== TASK DETAILS ==
When a line below holds the string "shservices", show that line.

== ENTRIES PROVIDED ==
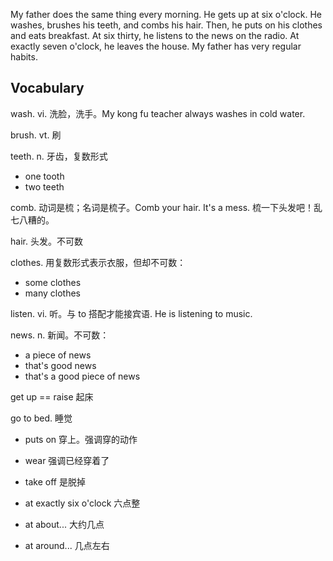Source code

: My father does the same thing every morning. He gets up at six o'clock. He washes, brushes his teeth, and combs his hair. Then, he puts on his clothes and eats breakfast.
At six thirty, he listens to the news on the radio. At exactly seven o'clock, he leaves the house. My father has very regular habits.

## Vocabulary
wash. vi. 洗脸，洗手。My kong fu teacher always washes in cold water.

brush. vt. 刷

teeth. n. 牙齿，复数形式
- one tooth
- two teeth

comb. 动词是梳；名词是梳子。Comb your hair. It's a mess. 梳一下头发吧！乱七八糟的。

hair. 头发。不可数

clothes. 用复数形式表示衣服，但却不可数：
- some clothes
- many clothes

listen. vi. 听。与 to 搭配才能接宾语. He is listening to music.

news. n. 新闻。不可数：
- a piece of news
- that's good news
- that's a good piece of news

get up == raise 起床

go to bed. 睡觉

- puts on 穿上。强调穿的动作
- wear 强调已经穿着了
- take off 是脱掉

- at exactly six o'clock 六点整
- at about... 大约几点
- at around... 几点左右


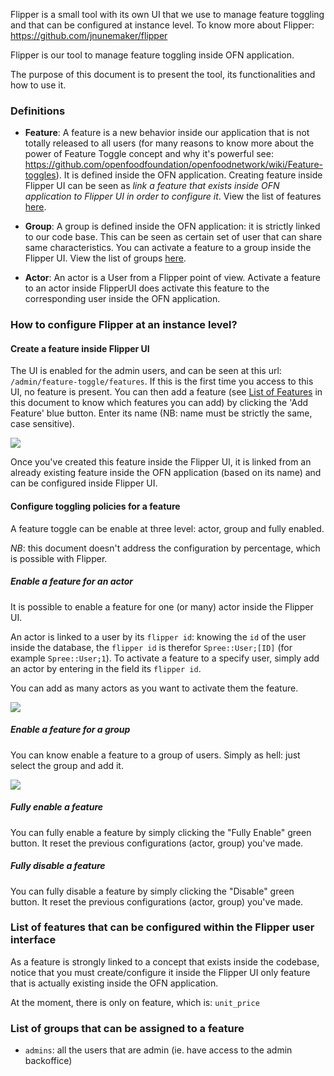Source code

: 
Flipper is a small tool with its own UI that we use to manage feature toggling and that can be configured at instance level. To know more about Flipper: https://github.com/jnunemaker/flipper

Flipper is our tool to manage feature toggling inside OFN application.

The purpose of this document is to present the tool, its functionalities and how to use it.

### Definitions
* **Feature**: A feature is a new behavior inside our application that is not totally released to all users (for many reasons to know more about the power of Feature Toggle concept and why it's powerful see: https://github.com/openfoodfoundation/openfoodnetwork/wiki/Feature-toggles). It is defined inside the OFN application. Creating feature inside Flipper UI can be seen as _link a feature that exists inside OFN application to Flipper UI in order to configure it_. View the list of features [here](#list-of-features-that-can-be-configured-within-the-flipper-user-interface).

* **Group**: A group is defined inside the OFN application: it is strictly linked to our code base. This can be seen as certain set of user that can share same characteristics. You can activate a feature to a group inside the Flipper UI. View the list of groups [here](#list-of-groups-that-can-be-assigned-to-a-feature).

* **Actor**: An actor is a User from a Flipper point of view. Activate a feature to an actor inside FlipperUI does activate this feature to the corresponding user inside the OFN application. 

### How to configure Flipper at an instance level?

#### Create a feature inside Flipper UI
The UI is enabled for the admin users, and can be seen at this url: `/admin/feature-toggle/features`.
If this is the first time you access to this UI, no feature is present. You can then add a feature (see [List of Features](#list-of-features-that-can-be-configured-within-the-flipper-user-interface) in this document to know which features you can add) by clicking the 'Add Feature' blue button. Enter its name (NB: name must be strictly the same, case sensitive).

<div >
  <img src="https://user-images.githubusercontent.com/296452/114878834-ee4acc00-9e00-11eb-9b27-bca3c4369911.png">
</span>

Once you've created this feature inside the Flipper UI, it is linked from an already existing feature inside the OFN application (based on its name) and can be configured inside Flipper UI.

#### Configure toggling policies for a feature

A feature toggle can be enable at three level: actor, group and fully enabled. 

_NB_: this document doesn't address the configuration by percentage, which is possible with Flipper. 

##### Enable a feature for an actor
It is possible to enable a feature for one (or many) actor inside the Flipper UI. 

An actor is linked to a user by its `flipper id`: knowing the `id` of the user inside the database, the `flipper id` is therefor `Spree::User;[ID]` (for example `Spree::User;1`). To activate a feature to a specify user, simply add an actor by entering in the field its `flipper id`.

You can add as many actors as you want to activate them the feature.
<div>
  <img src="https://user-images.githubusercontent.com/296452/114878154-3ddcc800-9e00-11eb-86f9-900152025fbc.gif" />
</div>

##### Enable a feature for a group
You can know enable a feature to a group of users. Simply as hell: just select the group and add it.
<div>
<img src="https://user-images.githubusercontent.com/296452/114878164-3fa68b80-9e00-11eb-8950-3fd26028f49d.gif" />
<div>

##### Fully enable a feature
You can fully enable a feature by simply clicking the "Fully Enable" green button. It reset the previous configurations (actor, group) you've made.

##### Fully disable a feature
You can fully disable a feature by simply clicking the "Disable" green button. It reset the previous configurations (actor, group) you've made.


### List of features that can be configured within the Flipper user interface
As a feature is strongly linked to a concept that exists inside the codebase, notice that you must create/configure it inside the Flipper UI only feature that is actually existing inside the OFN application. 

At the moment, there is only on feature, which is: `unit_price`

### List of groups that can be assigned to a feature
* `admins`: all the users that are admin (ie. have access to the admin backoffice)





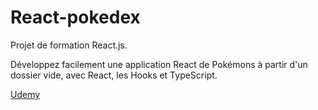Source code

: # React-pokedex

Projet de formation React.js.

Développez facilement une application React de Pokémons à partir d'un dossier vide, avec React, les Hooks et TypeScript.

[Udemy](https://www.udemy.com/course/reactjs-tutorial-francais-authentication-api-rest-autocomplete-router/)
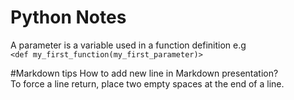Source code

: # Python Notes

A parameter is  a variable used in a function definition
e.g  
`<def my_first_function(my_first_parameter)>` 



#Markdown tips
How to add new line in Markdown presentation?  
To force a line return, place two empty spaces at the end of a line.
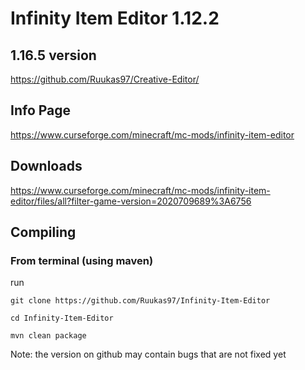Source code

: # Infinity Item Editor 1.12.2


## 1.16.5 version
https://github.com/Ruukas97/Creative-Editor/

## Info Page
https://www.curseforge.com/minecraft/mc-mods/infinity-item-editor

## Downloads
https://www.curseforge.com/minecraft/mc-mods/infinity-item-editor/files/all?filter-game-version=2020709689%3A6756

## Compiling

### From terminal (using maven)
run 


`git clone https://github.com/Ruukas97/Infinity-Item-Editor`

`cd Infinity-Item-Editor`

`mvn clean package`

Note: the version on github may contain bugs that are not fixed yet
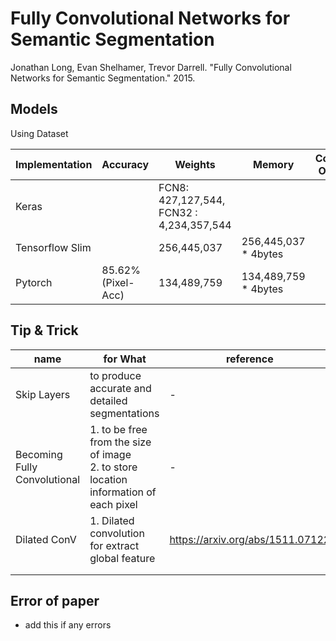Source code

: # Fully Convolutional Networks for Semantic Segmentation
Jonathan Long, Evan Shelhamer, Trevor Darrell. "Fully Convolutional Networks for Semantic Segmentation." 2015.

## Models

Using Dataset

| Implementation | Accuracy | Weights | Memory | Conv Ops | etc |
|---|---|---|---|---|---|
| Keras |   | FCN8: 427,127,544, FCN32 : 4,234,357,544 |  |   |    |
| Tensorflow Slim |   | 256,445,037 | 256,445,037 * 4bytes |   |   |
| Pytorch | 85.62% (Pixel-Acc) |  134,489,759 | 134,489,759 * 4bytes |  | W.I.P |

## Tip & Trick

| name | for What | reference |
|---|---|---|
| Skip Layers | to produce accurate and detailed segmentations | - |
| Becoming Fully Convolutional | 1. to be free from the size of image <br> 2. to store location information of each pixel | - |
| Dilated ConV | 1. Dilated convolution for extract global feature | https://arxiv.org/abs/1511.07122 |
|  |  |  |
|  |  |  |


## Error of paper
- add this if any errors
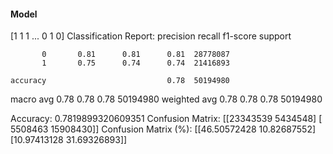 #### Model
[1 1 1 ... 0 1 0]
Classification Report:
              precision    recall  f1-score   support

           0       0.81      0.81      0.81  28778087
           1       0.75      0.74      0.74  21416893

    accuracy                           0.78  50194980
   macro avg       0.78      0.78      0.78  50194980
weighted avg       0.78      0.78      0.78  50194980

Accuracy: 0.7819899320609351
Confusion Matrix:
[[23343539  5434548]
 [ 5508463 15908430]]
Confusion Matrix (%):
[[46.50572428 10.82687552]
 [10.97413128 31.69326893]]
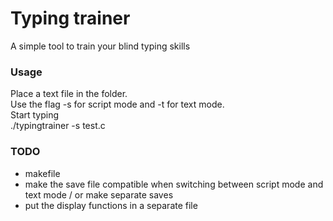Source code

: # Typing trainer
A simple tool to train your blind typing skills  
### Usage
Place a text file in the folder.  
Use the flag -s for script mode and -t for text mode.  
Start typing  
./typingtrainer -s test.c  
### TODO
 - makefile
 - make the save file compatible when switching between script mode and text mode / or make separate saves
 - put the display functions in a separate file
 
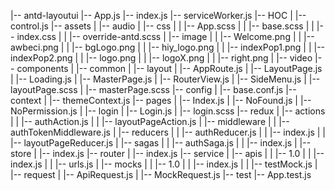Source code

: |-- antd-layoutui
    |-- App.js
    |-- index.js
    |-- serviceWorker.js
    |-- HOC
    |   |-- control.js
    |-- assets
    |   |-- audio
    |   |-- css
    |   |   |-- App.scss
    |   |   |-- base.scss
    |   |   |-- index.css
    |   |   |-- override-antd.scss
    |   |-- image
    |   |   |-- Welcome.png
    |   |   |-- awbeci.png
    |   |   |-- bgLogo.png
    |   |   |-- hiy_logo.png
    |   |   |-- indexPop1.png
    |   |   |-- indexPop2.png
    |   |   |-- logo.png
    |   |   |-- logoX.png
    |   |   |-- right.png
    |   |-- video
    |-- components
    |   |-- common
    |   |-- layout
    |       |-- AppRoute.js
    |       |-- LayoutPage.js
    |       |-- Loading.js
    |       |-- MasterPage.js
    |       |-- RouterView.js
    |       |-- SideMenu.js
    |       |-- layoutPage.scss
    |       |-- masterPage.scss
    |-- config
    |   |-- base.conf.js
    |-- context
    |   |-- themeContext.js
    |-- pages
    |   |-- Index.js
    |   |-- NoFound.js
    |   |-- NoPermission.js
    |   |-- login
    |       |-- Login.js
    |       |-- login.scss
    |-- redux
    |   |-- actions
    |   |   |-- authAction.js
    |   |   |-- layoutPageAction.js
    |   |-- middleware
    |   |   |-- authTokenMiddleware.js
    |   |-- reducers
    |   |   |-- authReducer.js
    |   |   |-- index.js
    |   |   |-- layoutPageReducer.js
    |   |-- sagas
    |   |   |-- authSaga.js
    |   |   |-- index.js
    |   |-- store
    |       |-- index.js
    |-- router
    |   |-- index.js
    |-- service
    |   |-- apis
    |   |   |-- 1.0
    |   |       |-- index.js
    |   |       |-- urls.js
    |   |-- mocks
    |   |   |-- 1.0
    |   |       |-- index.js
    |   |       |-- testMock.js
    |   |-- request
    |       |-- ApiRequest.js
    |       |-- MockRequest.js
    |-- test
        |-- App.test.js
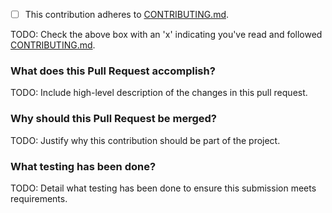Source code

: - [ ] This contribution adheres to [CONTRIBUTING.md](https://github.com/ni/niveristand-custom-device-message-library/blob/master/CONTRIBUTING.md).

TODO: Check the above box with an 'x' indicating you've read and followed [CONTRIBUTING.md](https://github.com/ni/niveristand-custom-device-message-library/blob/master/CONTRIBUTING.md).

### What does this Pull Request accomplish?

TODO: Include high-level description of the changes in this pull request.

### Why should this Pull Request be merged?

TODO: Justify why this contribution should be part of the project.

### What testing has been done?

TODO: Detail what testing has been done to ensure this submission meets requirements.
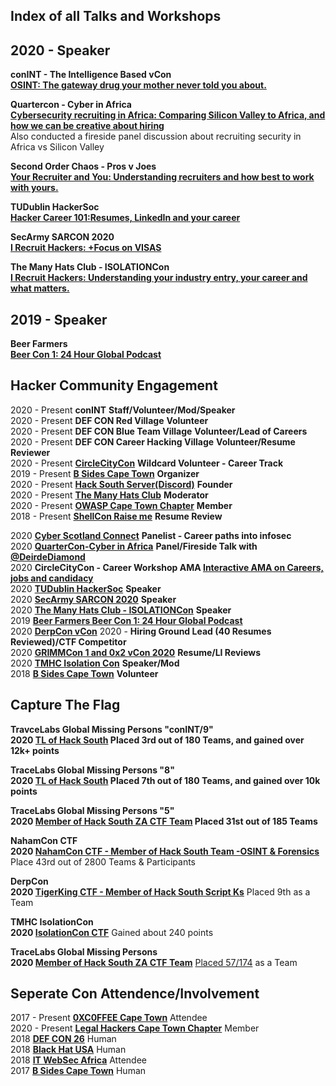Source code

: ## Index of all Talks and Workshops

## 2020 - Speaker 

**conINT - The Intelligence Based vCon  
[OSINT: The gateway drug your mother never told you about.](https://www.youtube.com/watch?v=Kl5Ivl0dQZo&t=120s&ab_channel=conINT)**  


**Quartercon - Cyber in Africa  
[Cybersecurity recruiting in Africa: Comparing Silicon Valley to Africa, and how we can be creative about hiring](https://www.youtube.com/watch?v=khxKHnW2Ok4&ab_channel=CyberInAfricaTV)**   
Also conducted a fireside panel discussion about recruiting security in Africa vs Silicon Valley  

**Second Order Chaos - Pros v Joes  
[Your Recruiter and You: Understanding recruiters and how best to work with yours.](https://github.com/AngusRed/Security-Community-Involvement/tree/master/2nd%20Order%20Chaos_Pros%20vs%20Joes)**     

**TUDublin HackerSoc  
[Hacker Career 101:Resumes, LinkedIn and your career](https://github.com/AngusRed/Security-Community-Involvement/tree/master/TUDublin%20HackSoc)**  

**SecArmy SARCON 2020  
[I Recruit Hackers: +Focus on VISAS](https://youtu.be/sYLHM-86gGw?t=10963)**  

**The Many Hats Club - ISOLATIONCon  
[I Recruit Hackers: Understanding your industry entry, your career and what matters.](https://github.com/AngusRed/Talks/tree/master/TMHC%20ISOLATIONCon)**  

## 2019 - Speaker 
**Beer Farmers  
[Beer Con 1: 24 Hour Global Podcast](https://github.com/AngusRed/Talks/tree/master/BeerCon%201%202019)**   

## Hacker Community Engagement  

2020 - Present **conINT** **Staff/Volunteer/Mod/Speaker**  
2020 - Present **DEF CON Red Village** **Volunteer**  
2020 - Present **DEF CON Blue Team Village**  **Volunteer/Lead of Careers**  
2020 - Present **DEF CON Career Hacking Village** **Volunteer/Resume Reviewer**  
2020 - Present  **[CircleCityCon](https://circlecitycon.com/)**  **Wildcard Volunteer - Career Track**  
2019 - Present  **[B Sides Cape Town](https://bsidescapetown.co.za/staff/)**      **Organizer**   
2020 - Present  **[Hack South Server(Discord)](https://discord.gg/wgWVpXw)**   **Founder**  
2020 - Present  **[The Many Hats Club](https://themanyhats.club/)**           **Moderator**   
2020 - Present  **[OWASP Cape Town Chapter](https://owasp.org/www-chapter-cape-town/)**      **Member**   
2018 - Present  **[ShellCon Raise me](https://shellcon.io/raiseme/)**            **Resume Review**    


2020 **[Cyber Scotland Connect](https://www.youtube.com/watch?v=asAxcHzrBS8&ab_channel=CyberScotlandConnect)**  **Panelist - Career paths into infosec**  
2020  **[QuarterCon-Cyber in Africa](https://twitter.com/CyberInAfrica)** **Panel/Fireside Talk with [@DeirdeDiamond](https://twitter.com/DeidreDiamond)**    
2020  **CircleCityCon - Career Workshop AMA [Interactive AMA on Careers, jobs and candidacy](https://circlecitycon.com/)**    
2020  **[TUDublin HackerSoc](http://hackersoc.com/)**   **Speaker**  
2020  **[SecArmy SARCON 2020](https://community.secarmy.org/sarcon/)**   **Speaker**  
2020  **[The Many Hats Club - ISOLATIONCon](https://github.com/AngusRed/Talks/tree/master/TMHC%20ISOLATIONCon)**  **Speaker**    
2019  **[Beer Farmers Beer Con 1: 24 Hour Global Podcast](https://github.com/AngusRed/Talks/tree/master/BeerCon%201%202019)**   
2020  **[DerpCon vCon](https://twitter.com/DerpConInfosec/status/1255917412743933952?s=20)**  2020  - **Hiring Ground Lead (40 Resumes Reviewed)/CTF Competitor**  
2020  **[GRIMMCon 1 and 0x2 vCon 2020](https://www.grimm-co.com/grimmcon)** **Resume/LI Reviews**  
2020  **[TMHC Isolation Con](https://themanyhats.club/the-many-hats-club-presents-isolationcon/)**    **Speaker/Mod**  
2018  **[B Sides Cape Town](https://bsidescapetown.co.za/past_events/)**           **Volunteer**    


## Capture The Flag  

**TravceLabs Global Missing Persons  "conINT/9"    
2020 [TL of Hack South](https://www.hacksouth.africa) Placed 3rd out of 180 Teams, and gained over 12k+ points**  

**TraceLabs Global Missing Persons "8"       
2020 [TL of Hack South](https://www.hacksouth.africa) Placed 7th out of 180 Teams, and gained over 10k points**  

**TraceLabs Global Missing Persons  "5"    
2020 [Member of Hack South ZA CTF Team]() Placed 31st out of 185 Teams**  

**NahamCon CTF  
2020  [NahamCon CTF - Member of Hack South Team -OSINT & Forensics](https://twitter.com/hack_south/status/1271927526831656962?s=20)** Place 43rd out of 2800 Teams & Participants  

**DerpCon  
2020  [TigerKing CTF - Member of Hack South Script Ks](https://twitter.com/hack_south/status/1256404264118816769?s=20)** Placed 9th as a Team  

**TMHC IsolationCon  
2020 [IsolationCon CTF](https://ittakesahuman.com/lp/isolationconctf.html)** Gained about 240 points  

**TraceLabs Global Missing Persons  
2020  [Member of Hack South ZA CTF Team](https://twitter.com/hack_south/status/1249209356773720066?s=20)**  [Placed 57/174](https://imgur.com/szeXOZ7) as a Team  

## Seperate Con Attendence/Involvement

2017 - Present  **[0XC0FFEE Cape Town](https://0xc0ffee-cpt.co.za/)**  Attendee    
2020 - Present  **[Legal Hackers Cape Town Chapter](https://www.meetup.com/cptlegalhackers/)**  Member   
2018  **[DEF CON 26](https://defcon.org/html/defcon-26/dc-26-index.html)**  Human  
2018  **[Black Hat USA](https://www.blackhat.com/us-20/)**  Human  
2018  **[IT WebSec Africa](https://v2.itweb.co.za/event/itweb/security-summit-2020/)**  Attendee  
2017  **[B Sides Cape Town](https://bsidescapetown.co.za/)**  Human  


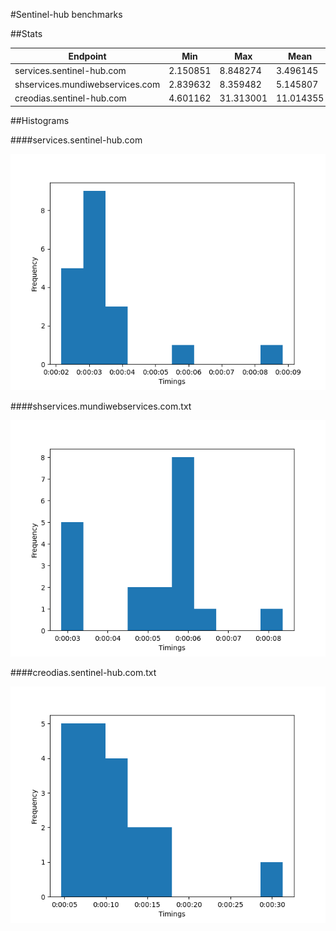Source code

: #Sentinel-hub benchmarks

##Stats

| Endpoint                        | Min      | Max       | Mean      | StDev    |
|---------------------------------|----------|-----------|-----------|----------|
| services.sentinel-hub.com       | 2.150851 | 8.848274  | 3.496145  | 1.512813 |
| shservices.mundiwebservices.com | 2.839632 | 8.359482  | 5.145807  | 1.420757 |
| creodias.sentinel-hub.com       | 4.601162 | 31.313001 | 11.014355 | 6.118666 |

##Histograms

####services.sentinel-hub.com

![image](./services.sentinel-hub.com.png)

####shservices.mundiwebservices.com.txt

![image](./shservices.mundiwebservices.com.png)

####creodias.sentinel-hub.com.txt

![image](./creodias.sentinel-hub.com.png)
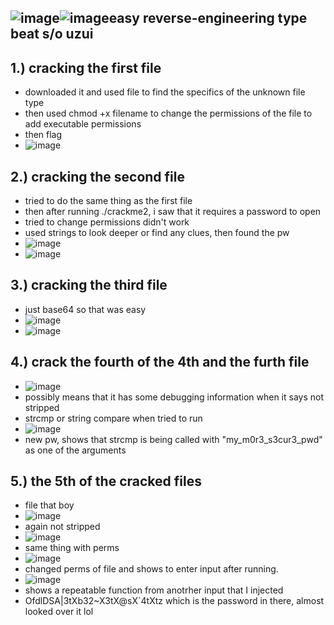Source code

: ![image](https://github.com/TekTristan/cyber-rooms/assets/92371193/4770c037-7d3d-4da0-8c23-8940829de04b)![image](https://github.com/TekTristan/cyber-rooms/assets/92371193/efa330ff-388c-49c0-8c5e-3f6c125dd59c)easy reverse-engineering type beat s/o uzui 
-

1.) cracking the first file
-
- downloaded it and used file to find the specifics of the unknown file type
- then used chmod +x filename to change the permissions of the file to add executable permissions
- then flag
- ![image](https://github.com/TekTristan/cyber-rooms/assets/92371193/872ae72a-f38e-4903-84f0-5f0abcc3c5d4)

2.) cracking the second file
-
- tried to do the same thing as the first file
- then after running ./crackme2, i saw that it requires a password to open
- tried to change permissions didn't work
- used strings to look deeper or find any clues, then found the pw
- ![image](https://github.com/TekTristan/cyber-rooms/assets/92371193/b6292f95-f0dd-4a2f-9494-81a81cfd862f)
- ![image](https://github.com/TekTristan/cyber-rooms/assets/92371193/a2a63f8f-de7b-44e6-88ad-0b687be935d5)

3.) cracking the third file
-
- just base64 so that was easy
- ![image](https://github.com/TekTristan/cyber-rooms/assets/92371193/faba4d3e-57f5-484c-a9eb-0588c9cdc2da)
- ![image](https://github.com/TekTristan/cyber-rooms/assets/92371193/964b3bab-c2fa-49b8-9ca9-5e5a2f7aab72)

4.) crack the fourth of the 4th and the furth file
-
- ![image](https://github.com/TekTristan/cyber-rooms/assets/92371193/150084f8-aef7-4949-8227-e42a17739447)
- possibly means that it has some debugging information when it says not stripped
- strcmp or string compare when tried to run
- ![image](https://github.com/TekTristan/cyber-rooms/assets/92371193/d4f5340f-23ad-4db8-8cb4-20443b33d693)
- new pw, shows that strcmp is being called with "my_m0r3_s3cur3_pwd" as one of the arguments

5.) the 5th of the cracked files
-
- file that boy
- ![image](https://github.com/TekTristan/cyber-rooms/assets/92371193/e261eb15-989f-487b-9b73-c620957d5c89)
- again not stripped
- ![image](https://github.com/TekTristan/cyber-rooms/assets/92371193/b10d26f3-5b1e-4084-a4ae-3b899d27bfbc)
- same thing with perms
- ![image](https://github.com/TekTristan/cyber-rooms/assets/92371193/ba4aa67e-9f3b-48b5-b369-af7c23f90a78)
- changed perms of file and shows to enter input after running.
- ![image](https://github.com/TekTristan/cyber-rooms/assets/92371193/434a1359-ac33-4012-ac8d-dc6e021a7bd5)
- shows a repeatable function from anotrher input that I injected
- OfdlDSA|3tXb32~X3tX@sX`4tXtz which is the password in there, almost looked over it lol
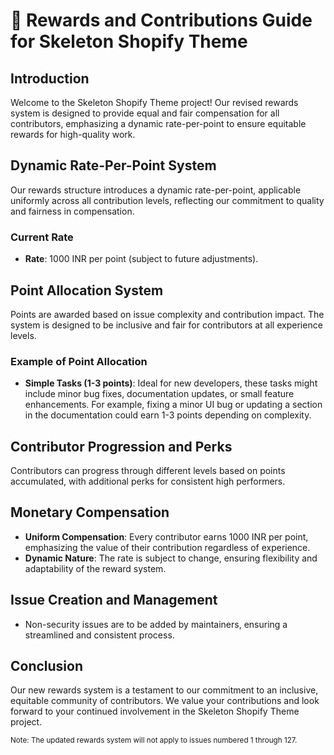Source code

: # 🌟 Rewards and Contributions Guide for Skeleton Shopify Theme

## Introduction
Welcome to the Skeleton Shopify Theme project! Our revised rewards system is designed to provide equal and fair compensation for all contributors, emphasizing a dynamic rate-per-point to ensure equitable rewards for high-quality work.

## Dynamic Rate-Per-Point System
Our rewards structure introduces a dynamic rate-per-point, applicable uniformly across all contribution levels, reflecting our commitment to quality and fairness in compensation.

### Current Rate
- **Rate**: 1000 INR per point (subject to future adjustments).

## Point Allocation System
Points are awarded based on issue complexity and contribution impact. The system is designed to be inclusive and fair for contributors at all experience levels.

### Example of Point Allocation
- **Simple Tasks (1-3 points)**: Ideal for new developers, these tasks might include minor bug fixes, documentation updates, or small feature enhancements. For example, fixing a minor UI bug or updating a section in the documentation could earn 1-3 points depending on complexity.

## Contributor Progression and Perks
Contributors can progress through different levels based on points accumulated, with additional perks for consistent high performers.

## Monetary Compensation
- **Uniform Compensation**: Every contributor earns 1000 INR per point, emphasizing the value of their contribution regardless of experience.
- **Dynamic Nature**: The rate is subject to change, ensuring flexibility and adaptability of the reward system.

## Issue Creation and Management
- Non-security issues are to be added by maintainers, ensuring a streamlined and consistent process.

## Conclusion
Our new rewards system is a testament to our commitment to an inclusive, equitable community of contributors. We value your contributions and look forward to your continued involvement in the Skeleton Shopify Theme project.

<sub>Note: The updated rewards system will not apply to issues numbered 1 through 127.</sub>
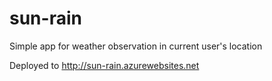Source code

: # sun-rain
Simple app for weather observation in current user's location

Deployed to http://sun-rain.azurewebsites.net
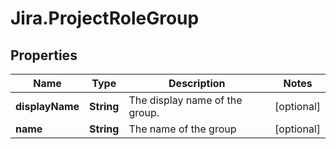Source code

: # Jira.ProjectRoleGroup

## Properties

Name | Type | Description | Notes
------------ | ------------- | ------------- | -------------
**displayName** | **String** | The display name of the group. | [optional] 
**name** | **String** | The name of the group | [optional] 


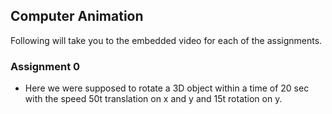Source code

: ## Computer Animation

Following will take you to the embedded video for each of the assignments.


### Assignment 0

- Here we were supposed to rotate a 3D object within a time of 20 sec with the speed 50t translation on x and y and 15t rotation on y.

== RESPONSE AREA ==
| shservices.mundiwebservices.com | 2.839632 | 8.359482  | 5.145807  | 1.420757 |
####shservices.mundiwebservices.com.txt
![image](./shservices.mundiwebservices.com.png)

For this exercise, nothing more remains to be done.